I can imagine they just stood there in the opening to the alley for a bit before moving on.. Or falling over in place from shock. Either possibility, really.

Anyway, it was an interesting and exercising excursion, wasn't it? Although now I can't help but imagine that if the story gets told wrong, there will be posters of my likeness everywhere with big (double) dollar reward attached. Not as much as Vash's, obviously, but probably in the millions. At least.

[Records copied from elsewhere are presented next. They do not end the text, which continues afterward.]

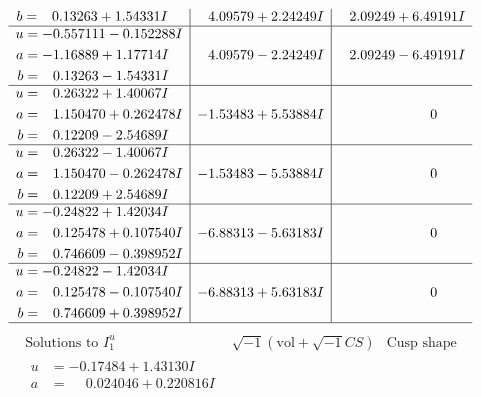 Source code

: \documentclass[1p]{elsarticle_modified}
\theoremstyle{definition}
\newcommand{\I}{\sqrt{-1}}
\begin{document}
$$\begin{array}{c|c|c}
\begin{aligned}
b &= \phantom{-}0.13263 + 1.54331 I\end{aligned}
 & \phantom{-}4.09579 + 2.24249 I & \phantom{-}2.09249 + 6.49191 I \\ \hline\begin{aligned}
u &= -0.557111 - 0.152288 I \\
a &= -1.16889 + 1.17714 I \\
b &= \phantom{-}0.13263 - 1.54331 I\end{aligned}
 & \phantom{-}4.09579 - 2.24249 I & \phantom{-}2.09249 - 6.49191 I \\ \hline\begin{aligned}
u &= \phantom{-}0.26322 + 1.40067 I \\
a &= \phantom{-}1.150470 + 0.262478 I \\
b &= \phantom{-}0.12209 - 2.54689 I\end{aligned}
 & -1.53483 + 5.53884 I & \phantom{-0.000000 } 0 \\ \hline\begin{aligned}
u &= \phantom{-}0.26322 - 1.40067 I \\
a &= \phantom{-}1.150470 - 0.262478 I \\
b &= \phantom{-}0.12209 + 2.54689 I\end{aligned}
 & -1.53483 - 5.53884 I & \phantom{-0.000000 } 0 \\ \hline\begin{aligned}
u &= -0.24822 + 1.42034 I \\
a &= \phantom{-}0.125478 + 0.107540 I \\
b &= \phantom{-}0.746609 - 0.398952 I\end{aligned}
 & -6.88313 - 5.63183 I & \phantom{-0.000000 } 0 \\ \hline\begin{aligned}
u &= -0.24822 - 1.42034 I \\
a &= \phantom{-}0.125478 - 0.107540 I \\
b &= \phantom{-}0.746609 + 0.398952 I\end{aligned}
 & -6.88313 + 5.63183 I & \phantom{-0.000000 } 0\\
 \hline 
 \end{array}$$\newpage$$\begin{array}{c|c|c}  
\text{Solutions to }I^u_{1}& \I (\text{vol} + \sqrt{-1}CS) & \text{Cusp shape}\\
 \hline 
\begin{aligned}
u &= -0.17484 + 1.43130 I \\
a &= \phantom{-}0.024046 + 0.220816 I \\

\end{aligned}
\end{array}$$
\end{document}

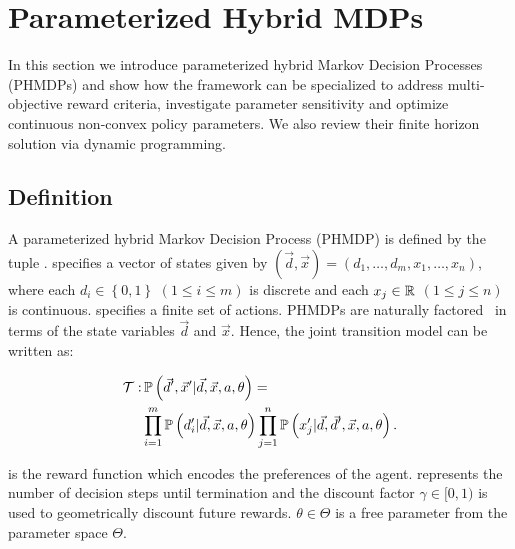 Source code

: \section{Parameterized Hybrid MDPs}
\label{sec:hybrid_mdps}

In this section we introduce parameterized hybrid Markov Decision
Processes (PHMDPs) and show how the framework can be specialized to
address multi-objective reward criteria, investigate parameter
sensitivity and optimize continuous non-convex policy parameters. We
also review their finite horizon solution via dynamic programming.

\subsection{Definition}
\label{sec:hybrid_mdps_def}

A parameterized hybrid Markov Decision Process (PHMDP) is defined by
the tuple {\footnotesize \PMDPTuple}. {\footnotesize \State} specifies
a vector of states given by {\footnotesize $(\vec{d}, \vec{x}) =
  \left( d_1, \ldots, d_m, x_1, \ldots, x_n \right) $}, where each
{\footnotesize $ d_i \in \left\lbrace 0, 1 \right\rbrace $}
{\footnotesize $\left( 1 \leq i \leq m \right)$} is discrete and each
{\footnotesize$ x_j \in \mathbb{R} $} {\footnotesize $\left( 1 \leq j \leq
  n \right)$} is continuous. {\footnotesize \Action} specifies a
finite set of actions. PHMDPs are naturally
factored~\parencite{Boutilier_JAIR_1999} in terms of the state
variables {\footnotesize$\vec{d}$} and {\footnotesize
  $\vec{x}$}. Hence, the joint transition model can be written as:

{\footnotesize
\abovedisplayskip=0pt
\belowdisplayskip=0pt
\begin{align}
    \label{eq:hmdp_tfunc}
    \mathcal{T} :& \, \mathbb{P}\left({\vec{d}', \vec{x}' | \vec{d}, \vec{x}, a, \theta}\right) = \nonumber \\
    & \prod_{i=1}^{m} \mathbb{P}\left({d_i' | \vec{d}, \vec{x}, a, \theta}\right) \prod_{j=1}^{n} \mathbb{P}\left({x_j' | \vec{d}, \vec{d}', \vec{x}, a, \theta}\right).
\end{align}   
}

{\footnotesize \RewardFunc} is the reward function which encodes the
preferences of the agent. {\footnotesize \Horizon} represents the
number of decision steps until termination and the discount factor
{\footnotesize $\gamma \in [0, 1)$} is used to geometrically discount
  future rewards. {\footnotesize $\theta \in \Theta$} is a free
  parameter from the parameter space {\footnotesize $ \Theta $}.


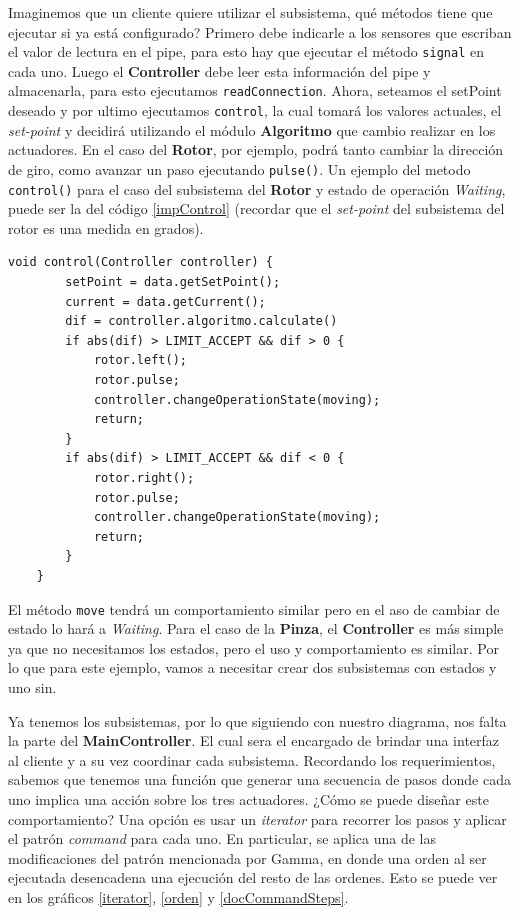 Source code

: Imaginemos que un cliente quiere utilizar el subsistema, qué métodos tiene que ejecutar si ya está configurado? Primero debe indicarle a los sensores que escriban el valor de lectura en el pipe, para esto hay que ejecutar el método \verb|signal| en cada uno. Luego el \textbf{Controller} debe leer esta información del pipe y almacenarla, para esto ejecutamos \verb|readConnection|. Ahora, seteamos el setPoint deseado y por ultimo ejecutamos \verb|control|, la cual tomará los valores actuales, el \textit{set-point} y decidirá utilizando el módulo \textbf{Algoritmo} que cambio realizar en los actuadores. En el caso del \textbf{Rotor}, por ejemplo, podrá tanto cambiar la dirección de giro, como avanzar un paso ejecutando \verb|pulse()|. Un ejemplo del metodo \verb|control()| para el caso del subsistema del \textbf{Rotor} y estado de operación \textit{Waiting}, puede ser la del código \ref{impControl} (recordar que el \textit{set-point} del subsistema del rotor es una medida en grados).

\begin{lstlisting}[caption=Ejemplo implementación control,label={impControl}]
    void control(Controller controller) {
        setPoint = data.getSetPoint();
        current = data.getCurrent();
        dif = controller.algoritmo.calculate()
        if abs(dif) > LIMIT_ACCEPT && dif > 0 {
            rotor.left();
            rotor.pulse;
            controller.changeOperationState(moving);
            return;
        }
        if abs(dif) > LIMIT_ACCEPT && dif < 0 {
            rotor.right();
            rotor.pulse;
            controller.changeOperationState(moving);
            return;
        }
    }
\end{lstlisting}

El método \verb|move| tendrá un comportamiento similar pero en el aso de cambiar de estado lo hará a \textit{Waiting}. Para el caso de la \textbf{Pinza}, el \textbf{Controller} es más simple ya que no necesitamos los estados, pero el uso y comportamiento es similar. Por lo que para este ejemplo, vamos a necesitar crear dos subsistemas con estados y uno sin.

Ya tenemos los subsistemas, por lo que siguiendo con nuestro diagrama, nos falta la parte del \textbf{MainController}. El cual sera el encargado de brindar una interfaz al cliente y a su vez coordinar cada subsistema. Recordando los requerimientos, sabemos que tenemos una función que generar una secuencia de pasos donde cada uno implica una acción sobre los tres actuadores. ¿Cómo se puede diseñar este comportamiento? Una opción es usar un \textit{iterator} para recorrer los pasos y aplicar el patrón \textit{command} para cada uno. En particular, se aplica una de las modificaciones del patrón mencionada por Gamma\cite{Gamma:1995:DPE:186897}, en donde una orden al ser ejecutada desencadena una ejecución del resto de las ordenes. Esto se puede ver en los gráficos \ref{iterator}, \ref{orden} y \ref{docCommandSteps}.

My ego may not take it otherwise.

Ah, Vash. Poor man follows a code not too dissimilar to my own, and he has paid a price for it as well. I knew that underneath that trademark red coat was a scarred and wounded body belonging to a man who would do anything not to kill. Nobody said doing the right thing was ever easy. And it can demand some rather weighty acts of sacrifice.

But for people like myself and Vash, those acts are entirely made up for the lives we save.

I hoped he could remain true to that despite his world's best efforts to the contrary. Just as I struggled to remain true to my code and my beliefs.

It was something I needed to keep in mind as my journey moved on toward its inevitable end.